> **TASK GOAL**: Go through the data and report each line that holds the string "goat".

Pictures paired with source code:
Start of Block
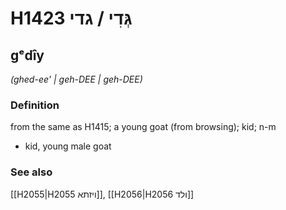 # H1423 גְּדִי / גדי

## gᵉdîy

_(ghed-ee' | ɡeh-DEE | ɡeh-DEE)_

### Definition

from the same as H1415; a young goat (from browsing); kid; n-m

- kid, young male goat

### See also

[[H2055|H2055 ויזתא]], [[H2056|H2056 ולד]]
End of Block
> **SOLUTION TO THE EXERCISE**:
from the same as H1415; a young goat (from browsing); kid; n-m
- kid, young male goat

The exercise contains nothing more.